→ Work instruction
Lines containing the word "мира" are the ones to copy from the records below.

[Stored data]
>>

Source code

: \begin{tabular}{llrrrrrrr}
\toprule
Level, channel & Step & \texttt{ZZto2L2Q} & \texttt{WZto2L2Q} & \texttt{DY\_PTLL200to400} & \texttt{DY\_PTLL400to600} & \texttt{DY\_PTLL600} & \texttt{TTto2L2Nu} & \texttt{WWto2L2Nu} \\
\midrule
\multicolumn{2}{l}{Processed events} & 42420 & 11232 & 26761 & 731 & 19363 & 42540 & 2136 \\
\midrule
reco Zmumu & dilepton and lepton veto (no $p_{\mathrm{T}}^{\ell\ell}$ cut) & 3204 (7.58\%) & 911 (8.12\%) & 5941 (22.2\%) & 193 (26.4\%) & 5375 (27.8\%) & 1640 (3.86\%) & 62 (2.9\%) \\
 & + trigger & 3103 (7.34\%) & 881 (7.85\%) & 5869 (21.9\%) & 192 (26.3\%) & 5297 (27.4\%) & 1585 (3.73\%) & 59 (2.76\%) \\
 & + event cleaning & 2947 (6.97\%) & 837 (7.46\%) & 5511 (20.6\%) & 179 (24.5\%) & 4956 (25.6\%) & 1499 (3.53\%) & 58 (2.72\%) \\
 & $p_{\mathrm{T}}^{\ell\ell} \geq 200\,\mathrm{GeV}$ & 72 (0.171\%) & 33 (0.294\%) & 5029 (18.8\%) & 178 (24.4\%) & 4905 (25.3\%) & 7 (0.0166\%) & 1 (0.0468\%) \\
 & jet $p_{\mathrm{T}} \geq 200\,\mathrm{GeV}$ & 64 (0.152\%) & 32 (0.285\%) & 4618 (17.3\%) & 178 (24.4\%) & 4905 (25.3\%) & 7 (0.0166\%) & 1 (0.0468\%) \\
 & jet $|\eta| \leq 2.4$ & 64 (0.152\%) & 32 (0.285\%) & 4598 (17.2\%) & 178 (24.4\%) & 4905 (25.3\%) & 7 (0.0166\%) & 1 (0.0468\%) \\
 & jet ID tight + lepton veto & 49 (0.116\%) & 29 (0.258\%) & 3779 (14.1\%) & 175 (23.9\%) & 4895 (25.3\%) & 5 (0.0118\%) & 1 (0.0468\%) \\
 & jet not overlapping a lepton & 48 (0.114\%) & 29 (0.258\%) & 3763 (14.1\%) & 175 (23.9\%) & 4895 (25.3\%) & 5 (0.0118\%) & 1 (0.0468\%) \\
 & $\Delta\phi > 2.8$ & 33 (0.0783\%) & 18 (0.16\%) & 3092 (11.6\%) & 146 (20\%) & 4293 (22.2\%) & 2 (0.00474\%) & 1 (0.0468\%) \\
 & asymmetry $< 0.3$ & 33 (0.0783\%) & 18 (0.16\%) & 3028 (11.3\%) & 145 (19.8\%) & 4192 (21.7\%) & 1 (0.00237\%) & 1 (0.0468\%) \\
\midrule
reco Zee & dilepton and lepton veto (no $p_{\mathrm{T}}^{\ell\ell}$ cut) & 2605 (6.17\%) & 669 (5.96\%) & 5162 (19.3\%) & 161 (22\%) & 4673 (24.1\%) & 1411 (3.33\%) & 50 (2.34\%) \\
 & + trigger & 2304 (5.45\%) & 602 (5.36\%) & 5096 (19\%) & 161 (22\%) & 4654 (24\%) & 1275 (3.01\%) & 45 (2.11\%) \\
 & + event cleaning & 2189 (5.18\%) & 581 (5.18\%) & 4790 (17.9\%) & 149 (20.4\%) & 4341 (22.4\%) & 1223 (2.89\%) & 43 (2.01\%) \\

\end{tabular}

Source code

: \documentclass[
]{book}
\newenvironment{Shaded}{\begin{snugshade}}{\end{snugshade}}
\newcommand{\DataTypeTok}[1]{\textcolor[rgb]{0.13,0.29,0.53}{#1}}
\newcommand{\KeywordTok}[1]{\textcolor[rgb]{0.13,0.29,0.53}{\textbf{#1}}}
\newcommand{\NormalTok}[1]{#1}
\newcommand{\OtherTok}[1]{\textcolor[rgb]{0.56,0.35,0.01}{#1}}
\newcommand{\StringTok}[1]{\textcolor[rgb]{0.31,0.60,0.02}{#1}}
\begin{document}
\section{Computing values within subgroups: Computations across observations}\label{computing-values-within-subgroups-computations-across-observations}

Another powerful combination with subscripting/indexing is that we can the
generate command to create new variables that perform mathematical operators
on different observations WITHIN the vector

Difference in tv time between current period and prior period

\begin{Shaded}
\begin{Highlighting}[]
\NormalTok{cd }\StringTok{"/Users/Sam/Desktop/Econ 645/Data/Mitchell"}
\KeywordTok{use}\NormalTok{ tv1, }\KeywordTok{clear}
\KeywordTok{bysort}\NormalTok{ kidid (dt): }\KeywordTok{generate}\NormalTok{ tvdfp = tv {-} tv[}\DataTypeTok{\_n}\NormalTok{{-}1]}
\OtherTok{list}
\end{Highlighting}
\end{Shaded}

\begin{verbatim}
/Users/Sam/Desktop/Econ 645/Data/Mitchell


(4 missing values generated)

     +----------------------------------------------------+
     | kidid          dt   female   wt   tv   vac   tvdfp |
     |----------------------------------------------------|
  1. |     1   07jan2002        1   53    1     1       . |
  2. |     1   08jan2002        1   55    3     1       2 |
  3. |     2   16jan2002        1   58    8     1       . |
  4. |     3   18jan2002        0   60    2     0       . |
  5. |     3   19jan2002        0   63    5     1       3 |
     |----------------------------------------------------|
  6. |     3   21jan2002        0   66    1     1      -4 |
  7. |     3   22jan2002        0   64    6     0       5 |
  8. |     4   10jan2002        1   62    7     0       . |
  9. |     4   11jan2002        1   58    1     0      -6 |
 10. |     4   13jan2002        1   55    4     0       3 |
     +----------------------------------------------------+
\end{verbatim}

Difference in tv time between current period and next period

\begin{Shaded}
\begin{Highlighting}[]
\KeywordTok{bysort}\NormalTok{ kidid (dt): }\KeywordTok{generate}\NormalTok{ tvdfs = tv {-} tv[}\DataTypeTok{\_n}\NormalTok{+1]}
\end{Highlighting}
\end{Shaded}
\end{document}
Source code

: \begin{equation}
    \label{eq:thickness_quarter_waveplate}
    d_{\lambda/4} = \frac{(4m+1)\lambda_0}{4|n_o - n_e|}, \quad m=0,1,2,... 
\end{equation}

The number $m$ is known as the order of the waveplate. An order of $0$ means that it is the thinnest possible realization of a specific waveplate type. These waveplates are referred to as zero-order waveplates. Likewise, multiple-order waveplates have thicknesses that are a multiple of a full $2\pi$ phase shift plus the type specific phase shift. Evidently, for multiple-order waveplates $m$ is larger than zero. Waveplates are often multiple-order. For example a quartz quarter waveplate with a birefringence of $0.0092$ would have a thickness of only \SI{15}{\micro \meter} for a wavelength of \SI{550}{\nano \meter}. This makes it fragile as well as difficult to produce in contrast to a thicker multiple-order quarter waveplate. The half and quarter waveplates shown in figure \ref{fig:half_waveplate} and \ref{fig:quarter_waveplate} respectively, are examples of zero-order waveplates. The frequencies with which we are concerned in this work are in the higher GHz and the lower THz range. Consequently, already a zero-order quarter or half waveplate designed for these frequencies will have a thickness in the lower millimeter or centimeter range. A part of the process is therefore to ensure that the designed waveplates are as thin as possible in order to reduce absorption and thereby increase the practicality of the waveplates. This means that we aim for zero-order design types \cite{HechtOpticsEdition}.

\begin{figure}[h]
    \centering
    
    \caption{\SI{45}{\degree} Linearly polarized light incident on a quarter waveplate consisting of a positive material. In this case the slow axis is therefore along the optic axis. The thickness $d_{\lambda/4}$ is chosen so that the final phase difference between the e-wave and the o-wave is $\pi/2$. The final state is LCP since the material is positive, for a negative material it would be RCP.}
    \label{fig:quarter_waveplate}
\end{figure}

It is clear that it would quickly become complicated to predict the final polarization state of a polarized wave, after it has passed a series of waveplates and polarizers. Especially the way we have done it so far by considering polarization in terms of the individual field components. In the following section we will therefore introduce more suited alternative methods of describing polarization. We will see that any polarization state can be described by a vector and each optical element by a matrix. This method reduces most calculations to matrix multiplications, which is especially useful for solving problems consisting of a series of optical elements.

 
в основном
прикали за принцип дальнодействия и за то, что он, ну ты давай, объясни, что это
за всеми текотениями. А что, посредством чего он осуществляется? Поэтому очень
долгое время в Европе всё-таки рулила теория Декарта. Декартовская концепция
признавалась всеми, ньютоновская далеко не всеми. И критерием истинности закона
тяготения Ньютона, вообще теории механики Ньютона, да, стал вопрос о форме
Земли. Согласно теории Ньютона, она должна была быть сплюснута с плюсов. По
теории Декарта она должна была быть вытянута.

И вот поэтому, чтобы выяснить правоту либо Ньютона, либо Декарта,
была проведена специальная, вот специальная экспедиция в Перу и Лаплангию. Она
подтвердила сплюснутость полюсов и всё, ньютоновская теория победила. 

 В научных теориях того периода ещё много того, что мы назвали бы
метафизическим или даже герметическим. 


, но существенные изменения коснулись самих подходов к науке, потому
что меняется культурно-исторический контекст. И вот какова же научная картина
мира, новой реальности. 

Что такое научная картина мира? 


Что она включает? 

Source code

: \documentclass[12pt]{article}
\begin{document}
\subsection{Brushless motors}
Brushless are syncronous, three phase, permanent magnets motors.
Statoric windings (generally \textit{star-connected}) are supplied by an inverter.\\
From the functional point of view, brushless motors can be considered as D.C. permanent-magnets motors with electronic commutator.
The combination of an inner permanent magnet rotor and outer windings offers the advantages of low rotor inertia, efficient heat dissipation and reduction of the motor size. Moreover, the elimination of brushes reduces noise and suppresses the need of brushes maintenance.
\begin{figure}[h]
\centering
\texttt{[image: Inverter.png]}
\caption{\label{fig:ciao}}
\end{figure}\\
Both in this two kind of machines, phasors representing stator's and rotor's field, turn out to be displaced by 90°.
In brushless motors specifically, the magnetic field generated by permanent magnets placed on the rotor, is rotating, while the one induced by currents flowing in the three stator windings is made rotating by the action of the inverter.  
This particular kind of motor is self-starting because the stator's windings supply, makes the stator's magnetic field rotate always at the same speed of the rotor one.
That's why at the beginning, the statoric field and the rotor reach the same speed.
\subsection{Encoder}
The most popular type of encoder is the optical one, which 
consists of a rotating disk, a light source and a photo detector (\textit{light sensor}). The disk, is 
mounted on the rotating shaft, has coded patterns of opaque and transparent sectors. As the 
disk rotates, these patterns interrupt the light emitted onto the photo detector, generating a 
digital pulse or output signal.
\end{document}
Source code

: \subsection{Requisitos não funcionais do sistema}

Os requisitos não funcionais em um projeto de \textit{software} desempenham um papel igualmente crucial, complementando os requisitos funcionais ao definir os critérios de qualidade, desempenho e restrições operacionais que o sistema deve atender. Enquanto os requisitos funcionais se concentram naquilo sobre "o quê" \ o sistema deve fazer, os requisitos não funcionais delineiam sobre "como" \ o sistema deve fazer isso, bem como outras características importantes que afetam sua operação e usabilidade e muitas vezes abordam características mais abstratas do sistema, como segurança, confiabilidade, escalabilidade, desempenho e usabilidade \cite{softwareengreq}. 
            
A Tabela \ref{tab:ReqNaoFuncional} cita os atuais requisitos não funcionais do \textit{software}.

<<

→ Reply
мира, новой реальности. 
Что такое научная картина мира? 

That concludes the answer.